## [WHAT IS NEEDED]
Look below. Copy each line that has "Science" in it.

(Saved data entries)
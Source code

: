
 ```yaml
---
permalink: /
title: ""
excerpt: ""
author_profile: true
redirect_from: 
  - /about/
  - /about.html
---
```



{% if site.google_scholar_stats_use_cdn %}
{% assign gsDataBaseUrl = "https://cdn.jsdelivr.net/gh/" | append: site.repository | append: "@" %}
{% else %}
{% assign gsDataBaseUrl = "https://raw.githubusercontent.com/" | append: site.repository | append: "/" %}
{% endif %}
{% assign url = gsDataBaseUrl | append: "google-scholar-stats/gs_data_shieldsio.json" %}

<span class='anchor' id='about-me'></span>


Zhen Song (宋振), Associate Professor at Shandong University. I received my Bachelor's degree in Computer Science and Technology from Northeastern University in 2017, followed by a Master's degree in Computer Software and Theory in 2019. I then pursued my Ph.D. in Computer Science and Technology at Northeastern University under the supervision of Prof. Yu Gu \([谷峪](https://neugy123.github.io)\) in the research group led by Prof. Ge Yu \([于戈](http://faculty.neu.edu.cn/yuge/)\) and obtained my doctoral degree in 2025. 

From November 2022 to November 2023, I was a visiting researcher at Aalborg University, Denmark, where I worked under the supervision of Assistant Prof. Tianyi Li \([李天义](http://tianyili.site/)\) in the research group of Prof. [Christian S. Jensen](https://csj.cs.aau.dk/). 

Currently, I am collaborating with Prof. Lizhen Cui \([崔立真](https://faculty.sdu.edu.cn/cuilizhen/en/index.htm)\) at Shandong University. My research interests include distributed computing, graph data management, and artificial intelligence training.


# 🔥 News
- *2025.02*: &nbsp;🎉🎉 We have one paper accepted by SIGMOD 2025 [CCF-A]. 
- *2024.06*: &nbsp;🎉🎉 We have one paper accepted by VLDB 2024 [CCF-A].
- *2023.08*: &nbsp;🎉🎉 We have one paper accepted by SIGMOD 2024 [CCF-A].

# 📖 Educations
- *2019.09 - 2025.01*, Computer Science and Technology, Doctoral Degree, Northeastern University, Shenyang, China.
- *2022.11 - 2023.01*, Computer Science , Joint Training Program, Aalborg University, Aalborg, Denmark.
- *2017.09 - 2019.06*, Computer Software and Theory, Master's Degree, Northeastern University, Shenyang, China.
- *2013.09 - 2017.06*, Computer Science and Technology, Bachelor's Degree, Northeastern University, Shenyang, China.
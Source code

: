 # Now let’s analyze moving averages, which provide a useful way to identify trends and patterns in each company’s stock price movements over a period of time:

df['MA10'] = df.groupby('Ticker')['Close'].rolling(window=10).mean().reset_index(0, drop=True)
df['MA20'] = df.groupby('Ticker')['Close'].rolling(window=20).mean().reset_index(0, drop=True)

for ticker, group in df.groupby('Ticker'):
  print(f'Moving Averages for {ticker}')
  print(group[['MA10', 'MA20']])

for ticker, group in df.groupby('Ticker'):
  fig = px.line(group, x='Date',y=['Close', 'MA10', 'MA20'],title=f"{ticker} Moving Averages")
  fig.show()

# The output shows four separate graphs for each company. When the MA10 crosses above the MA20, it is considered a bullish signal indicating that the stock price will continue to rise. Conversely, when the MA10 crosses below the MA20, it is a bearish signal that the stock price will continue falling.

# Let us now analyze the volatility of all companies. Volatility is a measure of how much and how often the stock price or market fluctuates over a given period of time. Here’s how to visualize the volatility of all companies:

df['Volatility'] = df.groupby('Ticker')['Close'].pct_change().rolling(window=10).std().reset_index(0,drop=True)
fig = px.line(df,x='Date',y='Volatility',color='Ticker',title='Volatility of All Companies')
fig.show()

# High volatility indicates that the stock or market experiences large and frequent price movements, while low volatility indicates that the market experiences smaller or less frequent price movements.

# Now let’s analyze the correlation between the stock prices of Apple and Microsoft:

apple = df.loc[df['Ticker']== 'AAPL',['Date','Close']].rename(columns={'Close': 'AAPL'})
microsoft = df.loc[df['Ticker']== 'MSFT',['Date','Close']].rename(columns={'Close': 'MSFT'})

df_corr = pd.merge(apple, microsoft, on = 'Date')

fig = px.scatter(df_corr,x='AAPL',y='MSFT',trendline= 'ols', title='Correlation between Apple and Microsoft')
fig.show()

## [SOLUTION BELOW]
Zhen Song (宋振), Associate Professor at Shandong University. I received my Bachelor's degree in Computer Science and Technology from Northeastern University in 2017, followed by a Master's degree in Computer Software and Theory in 2019. I then pursued my Ph.D. in Computer Science and Technology at Northeastern University under the supervision of Prof. Yu Gu \([谷峪](https://neugy123.github.io)\) in the research group led by Prof. Ge Yu \([于戈](http://faculty.neu.edu.cn/yuge/)\) and obtained my doctoral degree in 2025. 
- *2019.09 - 2025.01*, Computer Science and Technology, Doctoral Degree, Northeastern University, Shenyang, China.
- *2022.11 - 2023.01*, Computer Science , Joint Training Program, Aalborg University, Aalborg, Denmark.
- *2013.09 - 2017.06*, Computer Science and Technology, Bachelor's Degree, Northeastern University, Shenyang, China.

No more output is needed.